Yet another beancount importer - import any file formats, with total customization
Project description
yabci - yet another beancount importer
yabci (yet another beancount importer) is a flexible & extensible importer for beancount (v2), aiming to replace any standard importer without the need to write custom python code.
Its goal is to support as many import formats as possible, while giving you complete control over the conversion into beancount transactions. The conversion is configured by a config, eliminating the need to write custom python code (but which can be used for complex cases)
Motivation
There are a lot of beancount importers available. Most of them are specifically tailored for a certain format of certain banks or payment providers. And depending on the author's needs, they map import data to beancount transactions in a certain way. Any additional data from your import files is discarded.
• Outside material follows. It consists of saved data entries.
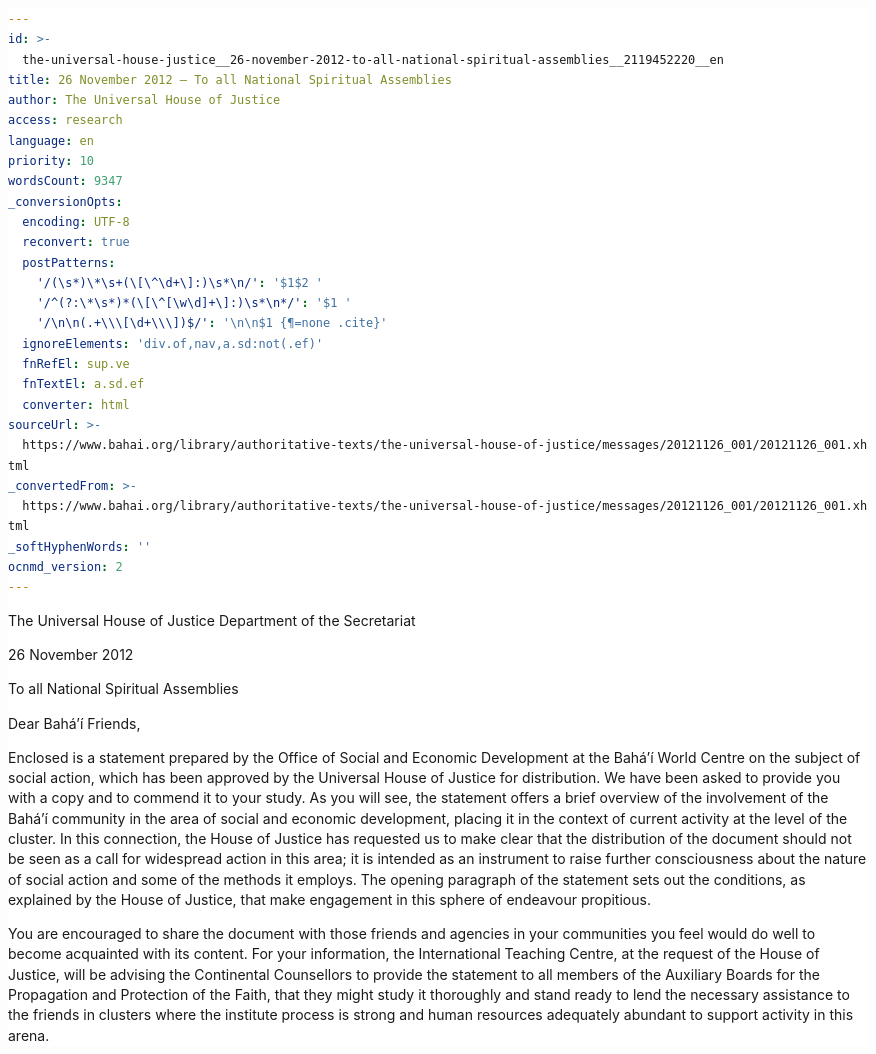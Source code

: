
 ```yaml
---
id: >-
  the-universal-house-justice__26-november-2012-to-all-national-spiritual-assemblies__2119452220__en
title: 26 November 2012 – To all National Spiritual Assemblies
author: The Universal House of Justice
access: research
language: en
priority: 10
wordsCount: 9347
_conversionOpts:
  encoding: UTF-8
  reconvert: true
  postPatterns:
    '/(\s*)\*\s+(\[\^\d+\]:)\s*\n/': '$1$2 '
    '/^(?:\*\s*)*(\[\^[\w\d]+\]:)\s*\n*/': '$1 '
    '/\n\n(.+\\\[\d+\\\])$/': '\n\n$1 {¶=none .cite}'
  ignoreElements: 'div.of,nav,a.sd:not(.ef)'
  fnRefEl: sup.ve
  fnTextEl: a.sd.ef
  converter: html
sourceUrl: >-
  https://www.bahai.org/library/authoritative-texts/the-universal-house-of-justice/messages/20121126_001/20121126_001.xhtml
_convertedFrom: >-
  https://www.bahai.org/library/authoritative-texts/the-universal-house-of-justice/messages/20121126_001/20121126_001.xhtml
_softHyphenWords: ''
ocnmd_version: 2
---
```

The Universal House of Justice
Department of the Secretariat

26 November 2012

To all National Spiritual Assemblies

Dear Bahá’í Friends,

Enclosed is a statement prepared by the Office of Social and Economic Development at the Bahá’í World Centre on the subject of social action, which has been approved by the Universal House of Justice for distribution. We have been asked to provide you with a copy and to commend it to your study. As you will see, the statement offers a brief overview of the involvement of the Bahá’í community in the area of social and economic development, placing it in the context of current activity at the level of the cluster. In this connection, the House of Justice has requested us to make clear that the distribution of the document should not be seen as a call for widespread action in this area; it is intended as an instrument to raise further consciousness about the nature of social action and some of the methods it employs. The opening paragraph of the statement sets out the conditions, as explained by the House of Justice, that make engagement in this sphere of endeavour propitious.

You are encouraged to share the document with those friends and agencies in your communities you feel would do well to become acquainted with its content. For your information, the International Teaching Centre, at the request of the House of Justice, will be advising the Continental Counsellors to provide the statement to all members of the Auxiliary Boards for the Propagation and Protection of the Faith, that they might study it thoroughly and stand ready to lend the necessary assistance to the friends in clusters where the institute process is strong and human resources adequately abundant to support activity in this arena.
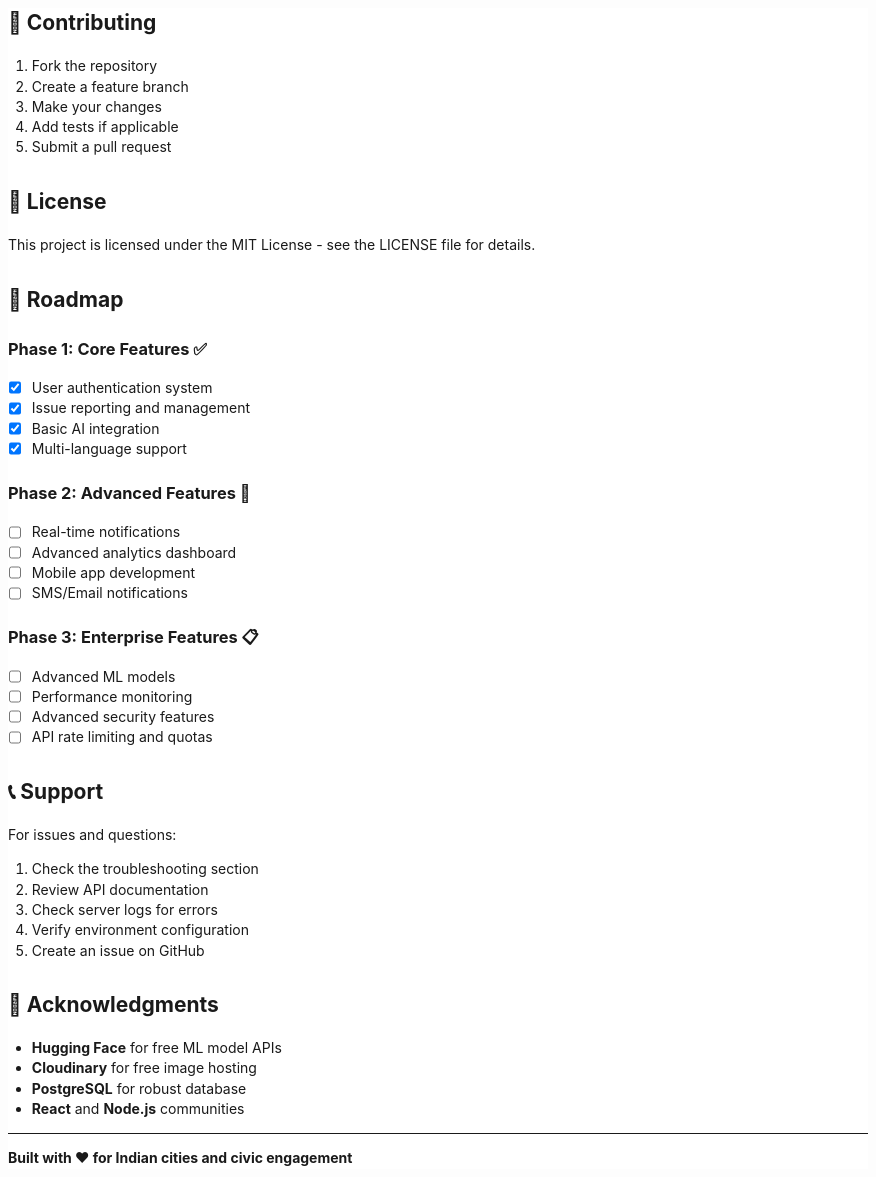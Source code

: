 ## 🤝 Contributing

1. Fork the repository
2. Create a feature branch
3. Make your changes
4. Add tests if applicable
5. Submit a pull request

## 📄 License

This project is licensed under the MIT License - see the LICENSE file for details.

## 🎯 Roadmap

### Phase 1: Core Features ✅
- [x] User authentication system
- [x] Issue reporting and management
- [x] Basic AI integration
- [x] Multi-language support

### Phase 2: Advanced Features 🚧
- [ ] Real-time notifications
- [ ] Advanced analytics dashboard
- [ ] Mobile app development
- [ ] SMS/Email notifications

### Phase 3: Enterprise Features 📋
- [ ] Advanced ML models
- [ ] Performance monitoring
- [ ] Advanced security features
- [ ] API rate limiting and quotas

## 📞 Support

For issues and questions:
1. Check the troubleshooting section
2. Review API documentation
3. Check server logs for errors
4. Verify environment configuration
5. Create an issue on GitHub

## 🙏 Acknowledgments

- **Hugging Face** for free ML model APIs
- **Cloudinary** for free image hosting
- **PostgreSQL** for robust database
- **React** and **Node.js** communities

---

**Built with ❤️ for Indian cities and civic engagement**
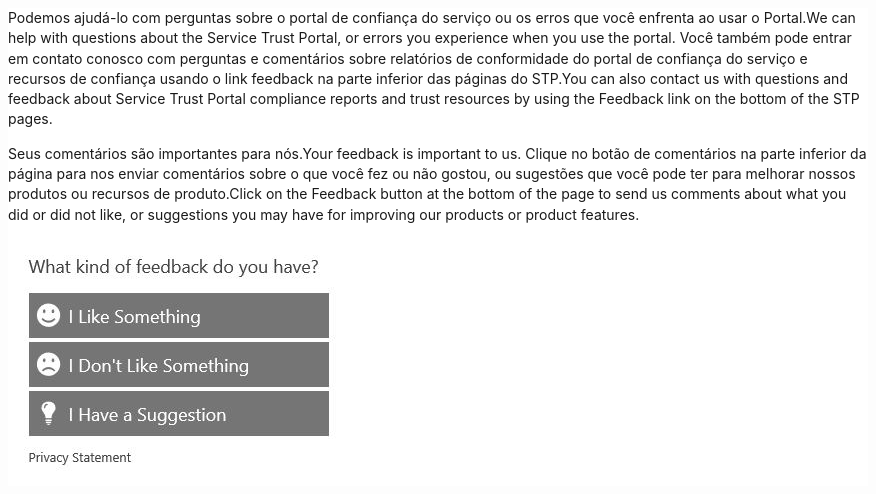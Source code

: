 <span data-ttu-id="dbc2b-213">Podemos ajudá-lo com perguntas sobre o portal de confiança do serviço ou os erros que você enfrenta ao usar o Portal.</span><span class="sxs-lookup"><span data-stu-id="dbc2b-213">We can help with questions about the Service Trust Portal, or errors you experience when you use the portal.</span></span> <span data-ttu-id="dbc2b-214">Você também pode entrar em contato conosco com perguntas e comentários sobre relatórios de conformidade do portal de confiança do serviço e recursos de confiança usando o link feedback na parte inferior das páginas do STP.</span><span class="sxs-lookup"><span data-stu-id="dbc2b-214">You can also contact us with questions and feedback about Service Trust Portal compliance reports and trust resources by using the Feedback link on the bottom of the STP pages.</span></span>
  
<span data-ttu-id="dbc2b-215">Seus comentários são importantes para nós.</span><span class="sxs-lookup"><span data-stu-id="dbc2b-215">Your feedback is important to us.</span></span> <span data-ttu-id="dbc2b-216">Clique no botão de comentários na parte inferior da página para nos enviar comentários sobre o que você fez ou não gostou, ou sugestões que você pode ter para melhorar nossos produtos ou recursos de produto.</span><span class="sxs-lookup"><span data-stu-id="dbc2b-216">Click on the Feedback button at the bottom of the page to send us comments about what you did or did not like, or suggestions you may have for improving our products or product features.</span></span>
  
![Que tipo de comentários você tem](../media/5a949f4c-cd2d-4258-aa33-394f3f9feb7b.jpg)
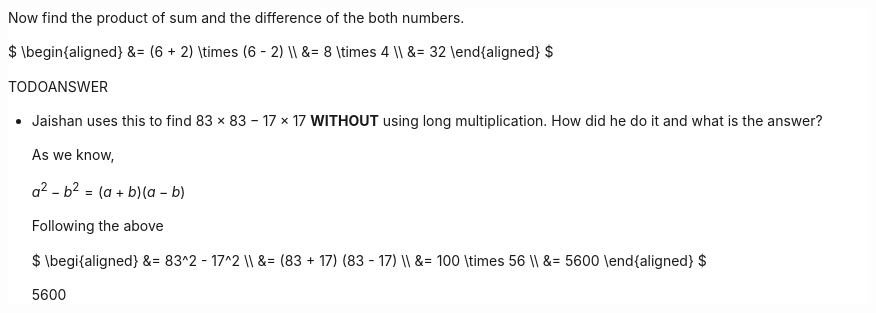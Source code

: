 Now find the product of sum and the difference of the both numbers.

$
\begin{aligned}
&= (6 + 2) \times (6 - 2) \\\\
&= 8 \times 4 \\\\
&= 32
\end{aligned}
$

</div>
</div>
<div class='answers'>
<div class='answer'>

TODOANSWER

</div>
</div>
<ul class='subquestion TODO'>
<li>
<div class='question_envelope rag_red subquestion'>
<div class='topics'>
<ul>
</ul>
</div>
<div class='question subquestion'>

Jaishan uses this to find $83 \times 83 - 17 \times 17$ **WITHOUT** using long multiplication.
How did he do it and what is the answer?

</div>
<div class='workings'>
<div class='working'>

As we know,

$a^2 - b^2 = (a + b) (a - b)$

Following the above

$
\begi{aligned}
&= 83^2 - 17^2 \\\\
&= (83 + 17) (83 - 17) \\\\
&= 100 \times 56 \\\\
&= 5600
\end{aligned}
$

</div>
</div>
<div class='answers'>
<div class='answer'>

$5600$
If you want to finetune beancount transactions or want to use more advanced features like tags, most of the time you are out of luck.
yabci tries to fill this gap: yabci is format-agnostic regarding input files (everything the underlying benedict supports, which means CSV, JSON, and more). On the beancount side, yabci supports all transaction properties, postings & balances (from the basic ones like date, payee, narration to tags, meta data & links).
The only thing to do for the end user is to tell yabci, which input field shall be mapped into which beancount fields. yabci takes care of the rest, like parsing dates from strings, parsing numbers with currencies, duplicate detection, etc.
Features:
- supports any input file format
- a lot of formats out of the box, such as csv & json (anything that the fantastic benedict supports)
- anything else can used by implementing a custom python function to convert the input file into a nested
dict
- complete control: you can decide specifically how your input data gets transformed into a beancount transaction
- support for all beancount transaction properties (date, flag, payee, narration, tags, links)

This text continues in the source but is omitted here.